As the number of American combat deaths neared the 1991 Gulf War total, the US military announced a new crackdown to eliminate armed Iraqi resistance and said that its forces had killed five Iraqi fighters.
Washington blames attacks on its forces on supporters of Saddam, who disappeared during the US-led invasion.
Thirty-four people on a US list of 55 most-wanted Iraqis are either dead or in the hands of US and British forces.
"The United States has not declared until now what it's going to do with the 55. The Governing Council will take it upon itself to try them and to punish them according to law," said Mr Entifadh Qanbar, spokesman for the Iraqi National Congress, which is led by Mr Ahmed Chalabi, a member of the Governing Council.
He added: "That includes Saddam Hussein, the biggest criminal." He did not say whether Saddam would be tried in absentia.
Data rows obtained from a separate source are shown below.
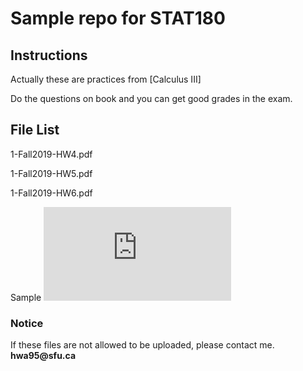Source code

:# Sample repo for STAT180


## Instructions

Actually these are practices from [Calculus III]  

Do the questions on book and you can get good grades in the exam.

## File List 

1-Fall2019-HW4.pdf 

1-Fall2019-HW5.pdf 

1-Fall2019-HW6.pdf 

Sample
![alt text](https://github.com/hwa95/STAT180/blob/master/1-Fall2019-HW4.pdf)

### Notice

If these files are not allowed to be uploaded, please contact me. 
__hwa95@sfu.ca__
Mr Qanbar said that the council had formed a commission to lay down laws to enable it to put suspected war criminals on trial, including for mass killings, executions and chemical attacks against Kurds in the 1980s.
He said that the 25-member council, which was formed on Sunday, had also decided to create a commission to look into ways to "uproot" Saddam's once all-powerful Ba'ath party from Iraqi society. The US-led administration has banned the party and launched a "de-Ba'athification process", sacking all senior party members from government jobs.
US forces are also trying to thwart growing armed resistance and the military said that troops had conducted 53 raids across Iraq, detaining 316 people and confiscating arms, ammunition and explosives.
US forces killed five Iraqis and captured another after they were ambushed while driving out of an ammunition depot, the commander of the unit involved said. There were no US casualties in the ambush, which took place between the cities of Ramadi and Habbaniyah, about 60 miles west of Baghdad, in particularly hostile territory for US troops.
In an abrupt about-turn, the US military said on Monday that thousands of troops from its 3rd Infantry Division would stay in Iraq until further notice instead of returning home by September in line with an announcement made only last week.
Yesterday, the US Defence Department said that it expected the division to go home sometime this autumn, but it was unable to provide a specific timetable. However, the US Central Command said in a statement that it remained committed to the division's return home by September.
Thirty-two US soldiers have been killed in Iraq since President George W. Bush declared major combat over on May 1st.